更年期とは閉経周辺期とも呼ばれ、閉経後と区別している。
更年期には卵巣機能が低下していくことに伴い、卵巣からのエストロゲン分泌が低下し
自律神経失調症の症状と社会心理的要因と共に様々な症状を呈する。

典型的な症状は、hot flush、発汗、冷え症などの血管運動神経症状。
他にも、肩こり、関節痛などの運動器官系障害。
不眠・めまい・抑うつ・疲れやすい、意欲低下・頭痛などの精神神経障害。
食欲不振、下痢のような消化器症状などなど多岐に渡る。

精神神経障害の中でも、抑うつは更年期女性の40%に認められるという。
閉経周辺期では、女性のうつ病発症率は著明に増加し閉経後は次第に減少することが知られている。

40%って( ̄□ ̄;)!
(これは「乳がん罹患女性の中の」ではなく、全更年期女性です)

とはいえ、更年期障害に含まれる「更年期のうつ状態」なのか
この時期に発症した「本物のうつ病」なのかという鑑別が
お医者さん的には必要。
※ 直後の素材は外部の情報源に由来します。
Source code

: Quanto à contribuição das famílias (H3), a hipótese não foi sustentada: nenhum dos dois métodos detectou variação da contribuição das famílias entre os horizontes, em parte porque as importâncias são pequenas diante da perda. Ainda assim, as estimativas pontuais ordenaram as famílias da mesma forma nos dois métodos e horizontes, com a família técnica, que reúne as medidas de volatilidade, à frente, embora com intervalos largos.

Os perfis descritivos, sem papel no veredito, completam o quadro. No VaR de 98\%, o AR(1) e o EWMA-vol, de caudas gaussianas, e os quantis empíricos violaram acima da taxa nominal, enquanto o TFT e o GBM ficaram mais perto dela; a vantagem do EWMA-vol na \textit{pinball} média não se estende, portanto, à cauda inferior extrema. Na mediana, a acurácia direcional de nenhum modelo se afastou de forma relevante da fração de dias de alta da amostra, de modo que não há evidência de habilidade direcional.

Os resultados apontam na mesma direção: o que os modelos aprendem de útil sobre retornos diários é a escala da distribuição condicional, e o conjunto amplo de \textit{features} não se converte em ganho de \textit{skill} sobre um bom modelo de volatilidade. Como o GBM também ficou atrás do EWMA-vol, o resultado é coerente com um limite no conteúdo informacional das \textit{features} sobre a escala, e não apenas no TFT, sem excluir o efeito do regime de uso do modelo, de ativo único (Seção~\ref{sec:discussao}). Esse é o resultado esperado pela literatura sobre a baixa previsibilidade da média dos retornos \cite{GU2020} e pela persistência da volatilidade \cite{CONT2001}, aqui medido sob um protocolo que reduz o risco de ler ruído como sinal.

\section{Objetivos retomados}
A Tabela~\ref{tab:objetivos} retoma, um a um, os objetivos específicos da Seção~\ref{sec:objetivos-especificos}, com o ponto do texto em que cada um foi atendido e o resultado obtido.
治療が違ってくるから。
でも、とっても鑑別が難しいんですって。

とにかく更年期ってのはうつ状態になりやすく、うつ病にもかかりやすいようだ。
そして以前から、うつ病ってのは女性の方が男性よりもなりやすいといわれている。

なぜか?

やはりそこにはエストロゲンが大きく関わっているということに尽きる。
エストロゲンが低下して生じる不調なら、エストロゲン補充しましょーというのが
ホルモン補充療法。
今や内服薬だけではなく皮膚パッチなんかもあったりしちゃう。
ホルモン陽性乳がんの治療中でなければ、これも治療法として選択肢のひとつになりますが
なんたって「エストロゲン、ダメ、絶対!」的な治療をしている身には禁忌っす。

エストロゲンの変動に伴う抑うつは
・更年期
・PMS(月経前症候群)
・妊娠、出産期
という3つの好発時期があるというんだから、女性は大変だぁ。

一方、この閉経周辺期にエストロゲン分泌が低下する時に
脳内の神経伝達物質であるセロトニン(5-HT)が一緒に減ってしまう。
エストロゲンは脳内でセロトニンやノルアドレナリンが代謝されるのを抑え、
その合成を促す働きをする。
そのためにエストロゲンの分泌が減少すると、セロトニン、ノルアドレナリンが不足し
抑うつを呈するようだ。

そこで登場するのがSSRIやSNRIなどの抗うつ薬。
セロトニンたちの活性をあげようということですな。
減っちゃったんだから増やしてやろうぜ!って戦略。
何はともあれ、大変になった時はお薬の力を借りることが
有効な改善方法であるならば、恐れず使うのがよい!と思う。


しかし!こんな記述があったよ。

ーーーーーーーーーーーーーーーーーーーーーーーーーーーーーーーーーーーーーーーーー
女性の更年期のうつ病には男性にはない特徴的な状況があり,その特徴を診察室で早く
医療者が感じることが早期の診断につながる.その基盤には「べき思考」があり,また比
較的簡単に「罪業妄想」をいだき,家人から責められても自分を卑下し,がんばり続ける
姿がある.慢性化,重症化するまで受診しないという傾向もみられる。
ーーーーーーーーーーーーーーーーーーーーーーーーーーーーーーーーーーーーーーーーー
(水沼ら、日産婦誌61巻 9 号、2009)

ああ〜、なんかこんな風にがんばっちゃってる人、多いような気がする。
(自分は全くこういうタイプではありません、なまけものタイプ)

そしてそして、精神神経症状にも漢方薬も効果があるよう。
自分に合うものを見つけることが出来ればいいですよね。


「しかし,更年期女性のうつ病においては心理的な要因を抱えている比率が高く,薬物療法よりもむしろ,
時間をかけた医療面接や傾聴を基盤としたカウンセリングによる現状の認知と価値観の再考が重要である.」

ということからも、自分のことを後回しにしてきた分、自分の話を聞いてもらうこと
自分の話をすることも考えを整理するのに有効なのだなと感じる。
だからいろんな人に自分のことを話すことで、抑うつを回避出来ることもあるのかもしれないですね。
遠慮せずに、話題ドロボウになるくらい話すってのも、時にはいいのかもよ(。-w-)

現状の認知と価値観の再考…なんて病気を機にがばーーっとされたわぁってのは
私の個人的な体験だけど、体に合わせて、思考も変化させていく柔軟性も大事なのかなーと思います。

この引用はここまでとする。